Ingredients:

  • 4 cups (950ml) water
  • 1 teaspoon (6g) salt
  • 1 cup (160g) stone-ground grits (not instant)
  • 4 tablespoons (56g) unsalted butter, cut into pieces
  • 1 cup (113g) sharp cheddar cheese, shredded
  • ½ cup (50g) Parmesan cheese, grated
  • ¼ cup (60ml) heavy cream (optional, for extra richness)
  • Ground black pepper, to taste
  • 1 pound (450g) large shrimp, peeled and deveined (tails on or off, your call!)
  • 1 tablespoon (15ml) olive oil
  • 4 slices thick-cut bacon, diced
  • 1/2 cup (57g) Andouille sausage, sliced
  • 1 small onion, diced
  • 1 green bell pepper, diced
  • 2 cloves garlic, minced
  • 1 teaspoon (2g) smoked paprika
  • ½ teaspoon (1g) cayenne pepper (adjust to taste)
  • 1 cup (240ml) chicken broth
  • 2 tablespoons (30g) unsalted butter
  • 1 tablespoon (15ml) Worcestershire sauce
  • 2 tablespoons (30ml) lemon juice, freshly squeezed
  • 2 tablespoons (10g) chopped fresh parsley, for garnish
  • Salt and pepper, to taste

Instructions:

  1. Bring water and salt to a boil in a medium saucepan.

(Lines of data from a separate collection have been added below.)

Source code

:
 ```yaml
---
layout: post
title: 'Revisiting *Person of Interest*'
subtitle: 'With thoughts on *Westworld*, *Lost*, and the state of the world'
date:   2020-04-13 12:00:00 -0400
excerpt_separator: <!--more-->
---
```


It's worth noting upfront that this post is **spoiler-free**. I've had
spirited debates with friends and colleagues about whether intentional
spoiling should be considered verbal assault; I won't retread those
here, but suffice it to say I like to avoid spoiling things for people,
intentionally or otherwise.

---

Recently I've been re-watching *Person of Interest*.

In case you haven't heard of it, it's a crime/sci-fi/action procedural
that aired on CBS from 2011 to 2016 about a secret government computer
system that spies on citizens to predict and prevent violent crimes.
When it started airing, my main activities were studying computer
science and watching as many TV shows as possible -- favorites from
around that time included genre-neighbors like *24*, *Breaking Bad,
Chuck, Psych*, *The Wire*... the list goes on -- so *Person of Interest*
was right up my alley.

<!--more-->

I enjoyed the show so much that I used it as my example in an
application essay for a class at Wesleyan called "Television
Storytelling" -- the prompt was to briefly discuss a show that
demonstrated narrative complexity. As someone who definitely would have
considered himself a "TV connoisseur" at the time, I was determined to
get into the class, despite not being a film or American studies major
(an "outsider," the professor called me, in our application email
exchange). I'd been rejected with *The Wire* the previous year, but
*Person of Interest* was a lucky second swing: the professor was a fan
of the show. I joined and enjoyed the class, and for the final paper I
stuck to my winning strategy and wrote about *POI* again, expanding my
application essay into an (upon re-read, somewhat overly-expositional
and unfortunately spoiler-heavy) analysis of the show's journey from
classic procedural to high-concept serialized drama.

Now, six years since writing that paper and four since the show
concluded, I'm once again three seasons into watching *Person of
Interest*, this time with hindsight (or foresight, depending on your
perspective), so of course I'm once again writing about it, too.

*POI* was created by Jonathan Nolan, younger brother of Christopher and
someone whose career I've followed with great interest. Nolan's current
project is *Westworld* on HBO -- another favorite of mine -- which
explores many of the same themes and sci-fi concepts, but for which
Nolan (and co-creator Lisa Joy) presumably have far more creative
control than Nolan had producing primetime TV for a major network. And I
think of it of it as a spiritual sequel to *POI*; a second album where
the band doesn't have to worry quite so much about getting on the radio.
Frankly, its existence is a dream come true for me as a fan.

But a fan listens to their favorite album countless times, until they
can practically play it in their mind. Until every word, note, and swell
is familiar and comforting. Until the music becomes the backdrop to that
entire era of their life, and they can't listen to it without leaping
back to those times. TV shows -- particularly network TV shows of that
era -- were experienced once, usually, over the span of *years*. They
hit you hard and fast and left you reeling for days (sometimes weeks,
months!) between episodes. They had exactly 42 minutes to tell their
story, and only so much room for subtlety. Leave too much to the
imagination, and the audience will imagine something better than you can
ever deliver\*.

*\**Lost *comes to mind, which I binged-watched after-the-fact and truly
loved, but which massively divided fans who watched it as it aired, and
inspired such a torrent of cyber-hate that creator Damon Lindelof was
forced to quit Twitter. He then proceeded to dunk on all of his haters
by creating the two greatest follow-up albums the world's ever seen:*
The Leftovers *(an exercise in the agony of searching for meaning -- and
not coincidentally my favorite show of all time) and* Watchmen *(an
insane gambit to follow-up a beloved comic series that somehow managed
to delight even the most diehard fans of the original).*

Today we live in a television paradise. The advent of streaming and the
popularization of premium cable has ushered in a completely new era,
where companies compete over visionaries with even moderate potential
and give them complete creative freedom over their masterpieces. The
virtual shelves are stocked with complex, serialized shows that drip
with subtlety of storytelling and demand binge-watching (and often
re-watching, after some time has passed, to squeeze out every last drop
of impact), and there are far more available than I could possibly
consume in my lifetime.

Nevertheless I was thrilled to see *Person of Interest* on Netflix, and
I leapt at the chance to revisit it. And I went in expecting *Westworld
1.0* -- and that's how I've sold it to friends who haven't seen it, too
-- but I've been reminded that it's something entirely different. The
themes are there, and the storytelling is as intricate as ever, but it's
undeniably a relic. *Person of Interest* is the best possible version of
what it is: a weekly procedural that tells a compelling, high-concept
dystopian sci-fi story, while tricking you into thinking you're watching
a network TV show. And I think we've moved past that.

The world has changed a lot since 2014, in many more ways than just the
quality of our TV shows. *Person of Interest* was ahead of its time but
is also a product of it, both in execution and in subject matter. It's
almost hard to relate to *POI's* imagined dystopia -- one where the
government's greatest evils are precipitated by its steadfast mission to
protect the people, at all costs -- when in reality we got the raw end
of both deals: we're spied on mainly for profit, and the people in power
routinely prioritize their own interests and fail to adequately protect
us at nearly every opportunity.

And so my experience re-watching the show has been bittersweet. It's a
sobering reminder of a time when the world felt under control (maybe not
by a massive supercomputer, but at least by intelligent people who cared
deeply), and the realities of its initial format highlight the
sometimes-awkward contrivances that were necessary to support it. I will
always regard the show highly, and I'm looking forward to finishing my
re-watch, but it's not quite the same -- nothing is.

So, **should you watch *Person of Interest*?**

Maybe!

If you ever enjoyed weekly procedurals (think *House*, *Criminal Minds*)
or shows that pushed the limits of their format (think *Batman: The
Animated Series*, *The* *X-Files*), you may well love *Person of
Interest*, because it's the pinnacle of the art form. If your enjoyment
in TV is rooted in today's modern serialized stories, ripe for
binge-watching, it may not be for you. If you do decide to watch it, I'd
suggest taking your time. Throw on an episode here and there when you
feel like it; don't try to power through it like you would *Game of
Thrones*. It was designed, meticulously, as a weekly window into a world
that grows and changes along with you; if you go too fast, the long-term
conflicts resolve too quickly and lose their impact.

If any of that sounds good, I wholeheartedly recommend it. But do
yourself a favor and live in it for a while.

Gradually whisk in the grits to avoid lumps. Reduce heat to low, cover, and simmer, stirring occasionally, until the grits are tender and creamy (about 20-25 minutes).
  2. Remove from heat. Stir in butter, cheddar cheese, Parmesan cheese, and heavy cream (if using) until melted and well combined. Season with pepper to taste. Keep warm.
  3. In a large skillet, cook diced bacon over medium heat until crispy. Remove bacon with a slotted spoon and set aside, reserving bacon fat in the skillet. Add Andouille sausage to the skillet and cook until browned. Remove sausage and set aside with the bacon.
  4. Add onion and bell pepper to the skillet with the rendered bacon fat. Sauté until softened, about 5-7 minutes. Add garlic and cook for another minute until fragrant.
  5. Stir in smoked paprika and cayenne pepper. Add chicken broth and Worcestershire sauce. Bring to a simmer and cook for 5 minutes, allowing the sauce to thicken slightly.
  6. Add shrimp to the skillet and cook until pink and opaque, about 3-4 minutes per side.
  7. Stir in butter and lemon juice. Return bacon and sausage to the skillet. Season with salt and pepper to taste.
  8. Spoon creamy grits into bowls. Top with shrimp and gravy. Garnish with fresh parsley. Serve immediately.